Maintenir ou reprendre une activité physique permet, à l’inverse, de rentrer dans une spirale positive, de diminuer l’essoufflement et d’améliorer sa qualité de vie. Se sentir mieux, c’est aussi retrouver le goût de sortir de chez soi, de marcher, de faire des balades, du vélo en famille ou avec des amis. C’est redonner de l’énergie à sa vie.
C’est la raison pour laquelle il est conseillé aux personnes atteintes de Broncho-Pneumopathie Chronique Obstructive (BPCO) de ne surtout pas se dispenser de la pratique d’une activité physique. Celle-ci constitue même un objectif de traitement à part entière1.
L’enquête « Vous et la BPCO »2
- 58.3% des personnes atteintes de BPCO savent que la reprise d’une activité physique est un élément capital du traitement.
- Mais seulement 38.7% s’y appliquent depuis leur diagnostic (marche, vélo, gymnastique et natation arrivent en tête).
- La motivation venant dans l’ordre : de la personne atteinte elle-même (42.7%), du médecin (31 .4%) et dans seulement 6.7% des cas du conjoint.
- Ces chiffres confirment le besoin d’information des patients et de leur entourage quant à la nature de la prise en charge globale de la BPCO. En témoignent les 41.3% de malades se disant « pas vraiment, voir pas du tout » informés sur la maladie et ses enjeux.
1 Manifeste des patients atteints de BronchoPneumopathie Chronique Obstructive (BPCO), établi dans le cadre de EFA, par ENCPA-Réseau Européen des Associations de Patients atteints de BPCO de 16 pays d’Europe.

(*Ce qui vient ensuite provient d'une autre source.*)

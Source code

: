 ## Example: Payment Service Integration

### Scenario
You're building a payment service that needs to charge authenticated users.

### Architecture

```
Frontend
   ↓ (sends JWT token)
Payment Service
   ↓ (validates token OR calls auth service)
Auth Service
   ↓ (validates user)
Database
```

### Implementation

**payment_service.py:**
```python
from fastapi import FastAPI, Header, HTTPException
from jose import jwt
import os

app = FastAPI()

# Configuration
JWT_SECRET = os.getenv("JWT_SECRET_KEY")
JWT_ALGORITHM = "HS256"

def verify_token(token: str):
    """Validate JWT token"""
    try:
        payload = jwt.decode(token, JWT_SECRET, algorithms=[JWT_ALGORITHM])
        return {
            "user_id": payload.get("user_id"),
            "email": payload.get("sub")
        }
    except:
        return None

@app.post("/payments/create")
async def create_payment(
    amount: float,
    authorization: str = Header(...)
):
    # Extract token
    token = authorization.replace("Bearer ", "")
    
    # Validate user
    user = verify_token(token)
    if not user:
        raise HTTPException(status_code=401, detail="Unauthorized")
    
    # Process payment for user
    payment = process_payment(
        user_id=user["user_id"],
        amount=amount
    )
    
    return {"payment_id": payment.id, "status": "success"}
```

Rev Mal Resp 2003 ; 20 : 471-6
2 Enquête réalisée via le site Doctissimo.fr par Novartis en collaboration avec la Fédération Française des Associations et Amicales de malades Insuffisants ou handicapés Respiratoires (FFAAIR) à l’occasion de la Journée mondiale contre la BronchoPneumopathie Chronique Obstructive (BPCO), en novembre 2010. La participation spontanée de malades ou de personnes touchées indirectement par la maladie a permis d’analyser 279 questionnaires.